• [WORK ITEM]
Your reply should contain only the line with "- unzip glfw-3.0.1.zip" and the lines after it through the end of the data, each written out exactly.

• [RECORD EXCERPTS]
_ _ _ _

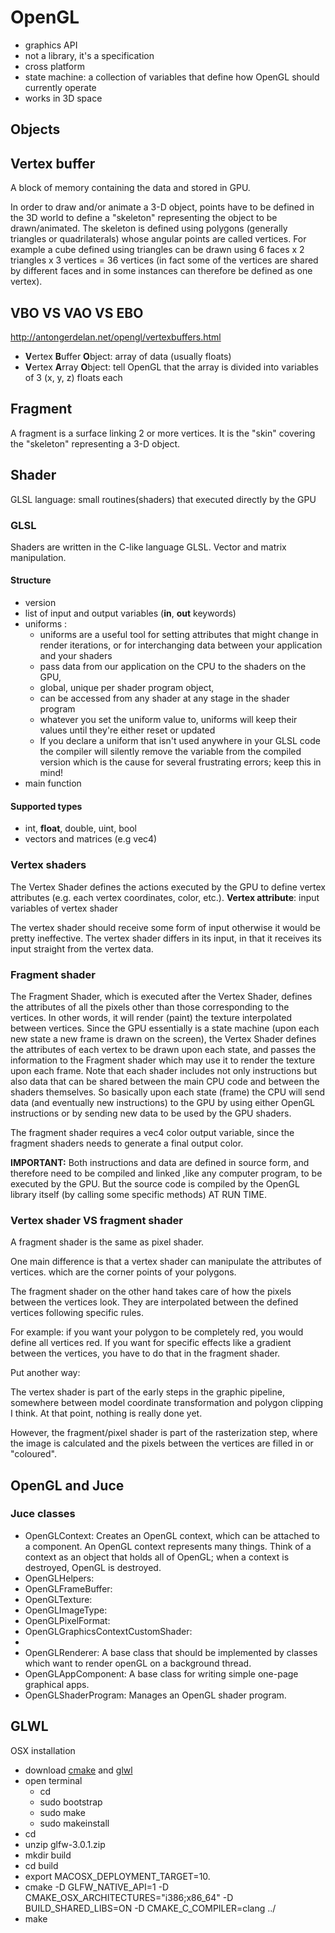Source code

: # OpenGL
- graphics API
- not a library, it's a specification
- cross platform 
- state machine: a collection of variables that define how OpenGL should currently
operate
- works in 3D space

## Objects

## Vertex buffer
A block of memory containing the data and stored in GPU.

In order to draw and/or animate a 3-D object, points have to be defined in the
3D world to define a "skeleton" representing the object to be drawn/animated.
The skeleton is defined using polygons (generally triangles or quadrilaterals)
whose angular points are called vertices. For example a cube defined using
triangles can be drawn using 6 faces x 2 triangles x 3 vertices = 36 vertices
(in fact some of the vertices are shared by different faces and in some instances
can therefore be defined as one vertex).

## VBO VS VAO VS EBO
http://antongerdelan.net/opengl/vertexbuffers.html

- **V**ertex **B**uffer **O**bject: array of data (usually floats)
- **V**ertex **A**rray **O**bject: tell OpenGL that the array is divided into variables of 3 (x, y, z) floats each

## Fragment
A fragment is a surface linking 2 or more vertices. It is the "skin" covering the
 "skeleton" representing a 3-D object.
 
## Shader
GLSL language: small routines(shaders) that executed directly by the GPU

### GLSL
Shaders are written in the C-like language GLSL. Vector and matrix manipulation.

#### Structure
- version
- list of input and output variables (**in**, **out** keywords)
- uniforms : 
    - uniforms are a useful tool for setting attributes that might change in render iterations, or for interchanging data between your application and your shaders
    - pass data from our application on the CPU to the shaders on the GPU,
    - global, unique per shader program object, 
    - can be accessed from any shader at any stage in the shader program
    - whatever you set the uniform value to, uniforms will keep their values until they're either reset or updated
    - If you declare a uniform that isn't used anywhere in your GLSL code the compiler will silently remove the variable from the compiled version which is the cause for several frustrating errors; keep this in mind!
- main function

#### Supported types
- int, **float**, double, uint, bool
- vectors and matrices (e.g vec4)

### Vertex shaders
The Vertex Shader defines the actions executed by the GPU to define vertex attributes (e.g. each vertex coordinates, color, etc.). 
**Vertex attribute**: input variables of vertex shader

The vertex shader should receive some form of input otherwise it would be pretty ineffective. The vertex shader differs in its input, in that it receives its input straight from the vertex data. 

### Fragment shader
The Fragment Shader, which is executed after the Vertex Shader, defines the
attributes of all the pixels other than those corresponding to the vertices.
In other words, it will render (paint) the texture interpolated between vertices.
Since the GPU essentially is a state machine (upon each new state
a new frame is drawn on the screen), the Vertex Shader defines the attributes
of each vertex to be drawn upon each state, and passes the information to the
Fragment shader which may use it to render the texture upon each frame.
Note that each shader includes not only instructions but also data that can
be shared between the main CPU code and between the shaders themselves.
So basically upon each state (frame) the CPU will send data (and eventually
new instructions) to the GPU by using either OpenGL instructions or by sending
new data to be used by the GPU shaders.

The fragment shader requires a vec4 color output variable, since the fragment shaders needs to generate a final output color.

**IMPORTANT:** Both instructions and data are defined in source form, and therefore
need to be compiled and linked ,like any computer program, to be executed by
the GPU. But the source code is compiled by the OpenGL library itself (by
calling some specific methods) AT RUN TIME.

### Vertex shader VS fragment shader
A fragment shader is the same as pixel shader.

One main difference is that a vertex shader can manipulate the attributes of vertices. which are the corner points of your polygons.

The fragment shader on the other hand takes care of how the pixels between the vertices look. They are interpolated between the defined vertices following specific rules.

For example: if you want your polygon to be completely red, you would define all vertices red. If you want for specific effects like a gradient between the vertices, you have to do that in the fragment shader.

Put another way:

The vertex shader is part of the early steps in the graphic pipeline, somewhere between model coordinate transformation and polygon clipping I think. At that point, nothing is really done yet.

However, the fragment/pixel shader is part of the rasterization step, where the image is calculated and the pixels between the vertices are filled in or "coloured".


## OpenGL and Juce

### Juce classes
- OpenGLContext: Creates an OpenGL context, which can be attached to a component. An OpenGL context represents many things. Think of a context as an object that holds all of OpenGL; when a context is destroyed, OpenGL is destroyed.
- OpenGLHelpers:
- OpenGLFrameBuffer:
- OpenGLTexture:
- OpenGLImageType:
- OpenGLPixelFormat:
- OpenGLGraphicsContextCustomShader:
- 
- OpenGLRenderer: A base class that should be implemented by classes which want to render openGL on a background thread.
- OpenGLAppComponent: A base class for writing simple one-page graphical apps.
- OpenGLShaderProgram: Manages an OpenGL shader program.



## GLWL 
OSX installation

- download [cmake](https://cmake.org/download/)  and [glwl](http://www.glfw.org/download.html)
- open terminal 
	- cd <directory of cmake>
	- sudo bootstrap
	- sudo make
	- sudo makeinstall
- cd <glwl directory> 
- unzip glfw-3.0.1.zip
- mkdir build
- cd build
- export MACOSX_DEPLOYMENT_TARGET=10.<osx version>
- cmake -D GLFW_NATIVE_API=1 -D CMAKE_OSX_ARCHITECTURES="i386;x86_64" -D BUILD_SHARED_LIBS=ON -D CMAKE_C_COMPILER=clang ../
- make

_ _ _ _

• [SOLUTION FOR THIS PROBLEM]
- unzip glfw-3.0.1.zip
- mkdir build
- cd build
- export MACOSX_DEPLOYMENT_TARGET=10.<osx version>
- cmake -D GLFW_NATIVE_API=1 -D CMAKE_OSX_ARCHITECTURES="i386;x86_64" -D BUILD_SHARED_LIBS=ON -D CMAKE_C_COMPILER=clang ../
- make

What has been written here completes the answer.